Reliable Event Publishing: The Transactional Outbox Pattern
There is a fundamental problem with publishing Kafka events after a database commit: if the application crashes between the commit and the publish, the event is lost forever. The Transactional Outbox Pattern solves this.
The Problem
@Transactional
public Order createOrder(CreateOrderRequest request) {
Order order = orderRepository.save(buildOrder(request));
// DB committed ✓
kafkaTemplate.send("order-events", event);
// ← Crash here → event lost, DB already committed
// → Inventory never updated, customer never notified
return order;
}
Two distributed systems (PostgreSQL and Kafka) can’t be in a single transaction. This is the two-generals problem — you can’t guarantee both succeed atomically.
The Solution: Outbox Table
Instead of publishing directly to Kafka, write the event to a database table (the “outbox”) in the same transaction as your business data. A separate process reads from the outbox and publishes to Kafka.
1. Begin transaction
2. Save Order to orders table
3. Save OrderCreatedEvent to outbox table
4. Commit transaction ← atomic: both succeed or both fail
5. Outbox relay reads from outbox table
6. Publishes to Kafka
7. Marks outbox record as published
Now the event is guaranteed to exist (step 3 succeeded with the transaction) and will eventually be published (step 5–7 retries until successful).
Implementation
Outbox Table
-- V5__create_outbox_table.sql
CREATE TABLE outbox_events (
id UUID PRIMARY KEY DEFAULT gen_random_uuid(),
aggregate_type VARCHAR(100) NOT NULL, -- 'Order'
aggregate_id VARCHAR(100) NOT NULL, -- order UUID
event_type VARCHAR(100) NOT NULL, -- 'OrderCreated'
payload JSONB NOT NULL, -- event data
created_at TIMESTAMPTZ NOT NULL DEFAULT NOW(),
published_at TIMESTAMPTZ, -- null until published
retry_count INT NOT NULL DEFAULT 0
);
CREATE INDEX idx_outbox_unpublished ON outbox_events (created_at)

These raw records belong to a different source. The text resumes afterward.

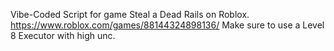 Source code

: Vibe-Coded Script for game Steal a Dead Rails on Roblox. https://www.roblox.com/games/88144324898136/
Make sure to use a Level 8 Executor with high unc.
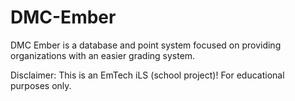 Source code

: # DMC-Ember
DMC Ember is a database and point system focused on providing organizations with an easier grading system.

Disclaimer: This is an EmTech iLS (school project)! For educational purposes only.
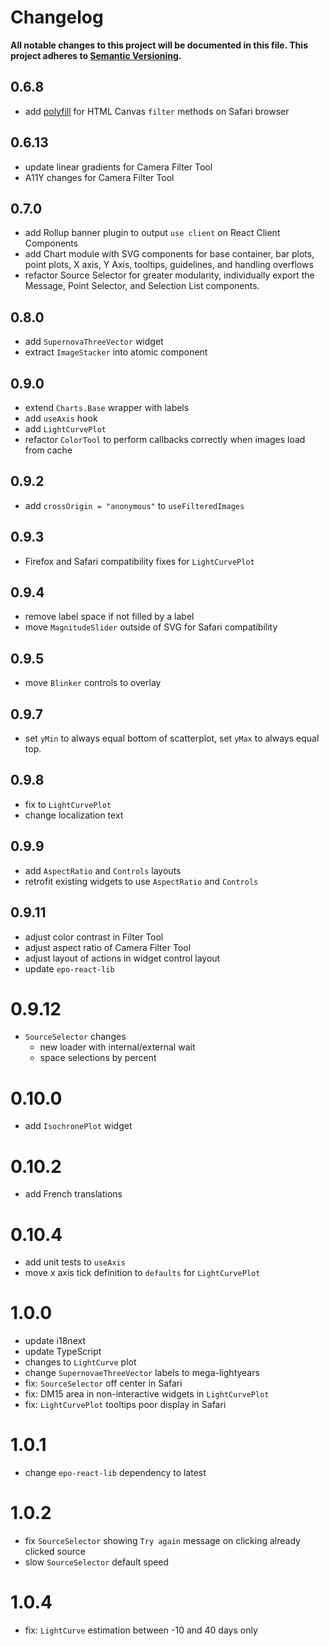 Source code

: # Changelog

**All notable changes to this project will be documented in this file. This project adheres to [Semantic Versioning](https://semver.org).**

## 0.6.8

- add [polyfill](https://github.com/davidenke/context-filter-polyfill) for HTML Canvas `filter` methods on Safari browser

## 0.6.13

- update linear gradients for Camera Filter Tool
- A11Y changes for Camera Filter Tool

## 0.7.0

- add Rollup banner plugin to output `use client` on React Client Components
- add Chart module with SVG components for base container, bar plots, point plots, X axis, Y Axis, tooltips, guidelines, and handling overflows
- refactor Source Selector for greater modularity, individually export the Message, Point Selector, and Selection List components.

## 0.8.0

- add `SupernovaThreeVector` widget
- extract `ImageStacker` into atomic component

## 0.9.0

- extend `Charts.Base` wrapper with labels
- add `useAxis` hook
- add `LightCurvePlot`
- refactor `ColorTool` to perform callbacks correctly when images load from cache

## 0.9.2

- add `crossOrigin = "anonymous"` to `useFilteredImages`

## 0.9.3

- Firefox and Safari compatibility fixes for `LightCurvePlot`

## 0.9.4

- remove label space if not filled by a label
- move `MagnitudeSlider` outside of SVG for Safari compatibility

## 0.9.5

- move `Blinker` controls to overlay

## 0.9.7

- set `yMin` to always equal bottom of scatterplot, set `yMax` to always equal top.

## 0.9.8

- fix to `LightCurvePlot`
- change localization text

## 0.9.9

- add `AspectRatio` and `Controls` layouts
- retrofit existing widgets to use `AspectRatio` and `Controls`

## 0.9.11

- adjust color contrast in Filter Tool
- adjust aspect ratio of Camera Filter Tool
- adjust layout of actions in widget control layout
- update `epo-react-lib`

# 0.9.12

- `SourceSelector` changes
  - new loader with internal/external wait
  - space selections by percent

# 0.10.0

- add `IsochronePlot` widget

# 0.10.2

- add French translations

# 0.10.4

- add unit tests to `useAxis`
- move x axis tick definition to `defaults` for `LightCurvePlot`

# 1.0.0

- update i18next
- update TypeScript
- changes to `LightCurve` plot
- change `SupernovaeThreeVector` labels to mega-lightyears
- fix: `SourceSelector` off center in Safari
- fix: DM15 area in non-interactive widgets in `LightCurvePlot`
- fix: `LightCurvePlot` tooltips poor display in Safari

# 1.0.1

- change `epo-react-lib` dependency to latest

# 1.0.2

- fix `SourceSelector` showing `Try again` message on clicking already clicked source
- slow `SourceSelector` default speed

# 1.0.4

- fix: `LightCurve` estimation between -10 and 40 days only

WHERE published_at IS NULL;
Outbox Entity
@Entity
@Table(name = "outbox_events")
@Getter
public class OutboxEvent {
@Id
@GeneratedValue(strategy = GenerationType.UUID)
private UUID id;
@Column(nullable = false)
private String aggregateType;
@Column(nullable = false)
private String aggregateId;
@Column(nullable = false)
private String eventType;
@Column(columnDefinition = "jsonb", nullable = false)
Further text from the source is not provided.